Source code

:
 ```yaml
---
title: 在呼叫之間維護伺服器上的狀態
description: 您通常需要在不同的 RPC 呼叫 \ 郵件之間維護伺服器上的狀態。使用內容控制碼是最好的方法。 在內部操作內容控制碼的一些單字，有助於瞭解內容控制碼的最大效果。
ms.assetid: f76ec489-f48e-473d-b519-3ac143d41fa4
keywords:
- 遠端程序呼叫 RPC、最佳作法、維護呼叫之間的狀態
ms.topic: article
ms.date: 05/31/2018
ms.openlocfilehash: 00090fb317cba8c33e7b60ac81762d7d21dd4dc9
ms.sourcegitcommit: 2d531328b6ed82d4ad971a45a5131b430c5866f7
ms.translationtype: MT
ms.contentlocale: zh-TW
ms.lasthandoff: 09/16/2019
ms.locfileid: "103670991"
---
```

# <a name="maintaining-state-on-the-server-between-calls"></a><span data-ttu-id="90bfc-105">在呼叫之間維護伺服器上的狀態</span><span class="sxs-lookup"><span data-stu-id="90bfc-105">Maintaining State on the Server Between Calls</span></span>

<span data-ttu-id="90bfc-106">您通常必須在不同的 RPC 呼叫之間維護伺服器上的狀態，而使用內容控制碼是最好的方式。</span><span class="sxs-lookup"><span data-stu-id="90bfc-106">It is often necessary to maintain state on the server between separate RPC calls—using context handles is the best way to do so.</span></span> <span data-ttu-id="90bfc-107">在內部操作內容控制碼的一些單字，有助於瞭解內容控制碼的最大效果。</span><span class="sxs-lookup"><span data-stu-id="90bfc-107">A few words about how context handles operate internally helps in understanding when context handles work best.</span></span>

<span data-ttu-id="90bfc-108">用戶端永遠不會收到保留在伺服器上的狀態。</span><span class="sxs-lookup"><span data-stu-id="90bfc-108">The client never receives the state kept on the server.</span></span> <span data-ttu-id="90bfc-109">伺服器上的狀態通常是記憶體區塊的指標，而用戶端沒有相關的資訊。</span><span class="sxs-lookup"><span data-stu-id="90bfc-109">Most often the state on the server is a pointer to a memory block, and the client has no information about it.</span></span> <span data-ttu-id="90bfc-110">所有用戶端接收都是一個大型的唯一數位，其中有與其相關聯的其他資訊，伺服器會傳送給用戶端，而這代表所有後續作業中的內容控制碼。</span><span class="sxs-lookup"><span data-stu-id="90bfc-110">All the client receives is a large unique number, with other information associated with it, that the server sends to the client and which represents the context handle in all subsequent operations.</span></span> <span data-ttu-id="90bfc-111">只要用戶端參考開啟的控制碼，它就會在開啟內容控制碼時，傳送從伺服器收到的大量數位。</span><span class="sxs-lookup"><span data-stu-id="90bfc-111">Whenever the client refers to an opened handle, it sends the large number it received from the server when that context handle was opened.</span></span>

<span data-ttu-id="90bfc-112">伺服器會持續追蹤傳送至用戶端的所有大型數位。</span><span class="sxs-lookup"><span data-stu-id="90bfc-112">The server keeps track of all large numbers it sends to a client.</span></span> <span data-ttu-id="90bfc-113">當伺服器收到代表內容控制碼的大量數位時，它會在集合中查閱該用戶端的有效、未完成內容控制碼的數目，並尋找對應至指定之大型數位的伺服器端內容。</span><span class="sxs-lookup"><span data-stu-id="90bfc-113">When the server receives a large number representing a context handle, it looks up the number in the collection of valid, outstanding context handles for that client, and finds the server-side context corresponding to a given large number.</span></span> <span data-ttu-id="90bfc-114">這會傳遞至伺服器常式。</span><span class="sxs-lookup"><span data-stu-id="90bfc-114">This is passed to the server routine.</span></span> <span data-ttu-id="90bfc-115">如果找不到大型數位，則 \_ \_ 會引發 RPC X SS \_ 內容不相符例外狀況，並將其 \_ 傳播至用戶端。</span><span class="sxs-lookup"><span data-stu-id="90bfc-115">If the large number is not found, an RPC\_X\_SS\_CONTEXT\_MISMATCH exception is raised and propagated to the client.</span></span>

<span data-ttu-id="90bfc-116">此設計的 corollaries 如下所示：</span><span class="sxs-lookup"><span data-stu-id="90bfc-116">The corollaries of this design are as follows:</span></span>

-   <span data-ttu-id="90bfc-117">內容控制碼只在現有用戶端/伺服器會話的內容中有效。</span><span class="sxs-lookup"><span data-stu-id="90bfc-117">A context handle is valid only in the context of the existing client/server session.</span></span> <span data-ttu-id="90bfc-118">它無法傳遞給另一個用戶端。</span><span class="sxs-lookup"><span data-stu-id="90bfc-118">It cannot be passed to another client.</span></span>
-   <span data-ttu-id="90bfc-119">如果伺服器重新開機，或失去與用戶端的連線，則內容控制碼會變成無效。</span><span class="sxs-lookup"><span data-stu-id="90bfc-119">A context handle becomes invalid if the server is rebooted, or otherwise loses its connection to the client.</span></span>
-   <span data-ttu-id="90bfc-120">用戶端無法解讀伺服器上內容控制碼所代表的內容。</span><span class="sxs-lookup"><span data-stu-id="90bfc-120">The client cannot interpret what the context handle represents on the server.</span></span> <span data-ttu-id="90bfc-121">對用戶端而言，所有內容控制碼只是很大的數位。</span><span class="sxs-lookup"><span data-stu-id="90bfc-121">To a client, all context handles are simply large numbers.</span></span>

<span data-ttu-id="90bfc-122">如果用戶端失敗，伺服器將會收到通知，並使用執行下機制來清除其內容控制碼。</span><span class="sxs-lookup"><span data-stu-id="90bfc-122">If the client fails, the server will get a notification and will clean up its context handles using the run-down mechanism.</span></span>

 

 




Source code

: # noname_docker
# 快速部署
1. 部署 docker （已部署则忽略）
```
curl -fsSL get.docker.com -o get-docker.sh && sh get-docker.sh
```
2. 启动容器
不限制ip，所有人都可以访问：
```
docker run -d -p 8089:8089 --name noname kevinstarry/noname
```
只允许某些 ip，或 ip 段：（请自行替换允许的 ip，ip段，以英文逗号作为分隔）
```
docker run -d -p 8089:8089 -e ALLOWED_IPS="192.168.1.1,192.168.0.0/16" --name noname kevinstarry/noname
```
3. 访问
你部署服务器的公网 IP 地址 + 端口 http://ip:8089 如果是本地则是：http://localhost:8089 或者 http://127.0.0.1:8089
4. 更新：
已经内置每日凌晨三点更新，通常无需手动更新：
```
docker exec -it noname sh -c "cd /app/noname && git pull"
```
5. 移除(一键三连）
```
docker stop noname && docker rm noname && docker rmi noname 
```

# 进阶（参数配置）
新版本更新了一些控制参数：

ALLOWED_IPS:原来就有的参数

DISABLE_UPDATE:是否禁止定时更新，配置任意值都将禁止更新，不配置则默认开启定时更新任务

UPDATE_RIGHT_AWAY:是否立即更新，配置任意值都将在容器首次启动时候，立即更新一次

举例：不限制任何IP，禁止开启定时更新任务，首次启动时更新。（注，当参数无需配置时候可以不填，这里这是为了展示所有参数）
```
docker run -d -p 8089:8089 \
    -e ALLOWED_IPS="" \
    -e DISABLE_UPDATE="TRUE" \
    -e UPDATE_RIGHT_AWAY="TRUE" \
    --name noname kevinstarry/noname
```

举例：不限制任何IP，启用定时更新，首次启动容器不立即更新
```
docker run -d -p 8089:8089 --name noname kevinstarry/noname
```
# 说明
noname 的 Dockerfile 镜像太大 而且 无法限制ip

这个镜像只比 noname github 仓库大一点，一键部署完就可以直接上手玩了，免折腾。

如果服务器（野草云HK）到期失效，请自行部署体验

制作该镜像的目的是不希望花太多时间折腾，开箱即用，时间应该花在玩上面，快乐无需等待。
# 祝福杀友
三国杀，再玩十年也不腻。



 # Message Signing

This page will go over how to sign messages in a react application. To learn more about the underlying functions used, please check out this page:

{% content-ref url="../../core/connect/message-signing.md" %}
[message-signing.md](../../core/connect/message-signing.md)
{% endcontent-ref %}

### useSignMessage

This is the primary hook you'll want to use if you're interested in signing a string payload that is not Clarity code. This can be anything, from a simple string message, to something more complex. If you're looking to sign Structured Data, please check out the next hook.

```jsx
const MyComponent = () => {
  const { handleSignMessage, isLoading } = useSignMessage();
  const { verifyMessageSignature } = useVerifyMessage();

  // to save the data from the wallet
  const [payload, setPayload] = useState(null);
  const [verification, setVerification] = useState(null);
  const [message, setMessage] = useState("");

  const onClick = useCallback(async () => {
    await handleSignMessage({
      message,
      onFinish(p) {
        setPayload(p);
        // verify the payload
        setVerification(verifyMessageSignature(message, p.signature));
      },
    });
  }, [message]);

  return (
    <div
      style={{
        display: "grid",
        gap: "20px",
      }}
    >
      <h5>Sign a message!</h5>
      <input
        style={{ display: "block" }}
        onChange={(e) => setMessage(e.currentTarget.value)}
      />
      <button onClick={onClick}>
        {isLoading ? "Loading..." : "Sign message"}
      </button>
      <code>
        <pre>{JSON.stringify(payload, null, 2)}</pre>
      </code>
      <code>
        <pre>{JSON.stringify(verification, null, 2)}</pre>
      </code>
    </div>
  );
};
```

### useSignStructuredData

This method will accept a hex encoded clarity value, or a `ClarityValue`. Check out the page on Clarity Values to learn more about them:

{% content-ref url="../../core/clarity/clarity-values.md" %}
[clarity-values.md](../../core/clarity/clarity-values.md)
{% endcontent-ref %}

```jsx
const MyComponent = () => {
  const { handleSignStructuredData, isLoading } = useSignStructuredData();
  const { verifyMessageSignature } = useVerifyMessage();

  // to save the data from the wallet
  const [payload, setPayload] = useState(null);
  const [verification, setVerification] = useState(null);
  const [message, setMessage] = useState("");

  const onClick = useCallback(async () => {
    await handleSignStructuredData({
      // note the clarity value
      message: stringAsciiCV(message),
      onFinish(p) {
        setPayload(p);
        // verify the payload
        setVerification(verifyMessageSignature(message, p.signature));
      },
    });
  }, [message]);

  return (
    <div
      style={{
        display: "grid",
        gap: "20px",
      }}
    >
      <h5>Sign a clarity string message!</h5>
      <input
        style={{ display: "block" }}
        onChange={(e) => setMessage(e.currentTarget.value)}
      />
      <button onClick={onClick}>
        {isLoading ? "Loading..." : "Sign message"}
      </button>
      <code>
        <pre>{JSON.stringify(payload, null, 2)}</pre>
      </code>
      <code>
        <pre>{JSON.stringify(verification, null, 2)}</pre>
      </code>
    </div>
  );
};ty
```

_ _ _ _

Taking the records from the top, repeat each line exactly until you have repeated the line that contains "Server Between Calls</span></span>".

Source code

:
 ```yaml
---
title: 在呼叫之間維護伺服器上的狀態
description: 您通常需要在不同的 RPC 呼叫 \ 郵件之間維護伺服器上的狀態。使用內容控制碼是最好的方法。 在內部操作內容控制碼的一些單字，有助於瞭解內容控制碼的最大效果。
ms.assetid: f76ec489-f48e-473d-b519-3ac143d41fa4
keywords:
- 遠端程序呼叫 RPC、最佳作法、維護呼叫之間的狀態
ms.topic: article
ms.date: 05/31/2018
ms.openlocfilehash: 00090fb317cba8c33e7b60ac81762d7d21dd4dc9
ms.sourcegitcommit: 2d531328b6ed82d4ad971a45a5131b430c5866f7
ms.translationtype: MT
ms.contentlocale: zh-TW
ms.lasthandoff: 09/16/2019
ms.locfileid: "103670991"
---
```

# <a name="maintaining-state-on-the-server-between-calls"></a><span data-ttu-id="90bfc-105">在呼叫之間維護伺服器上的狀態</span><span class="sxs-lookup"><span data-stu-id="90bfc-105">Maintaining State on the Server Between Calls</span></span>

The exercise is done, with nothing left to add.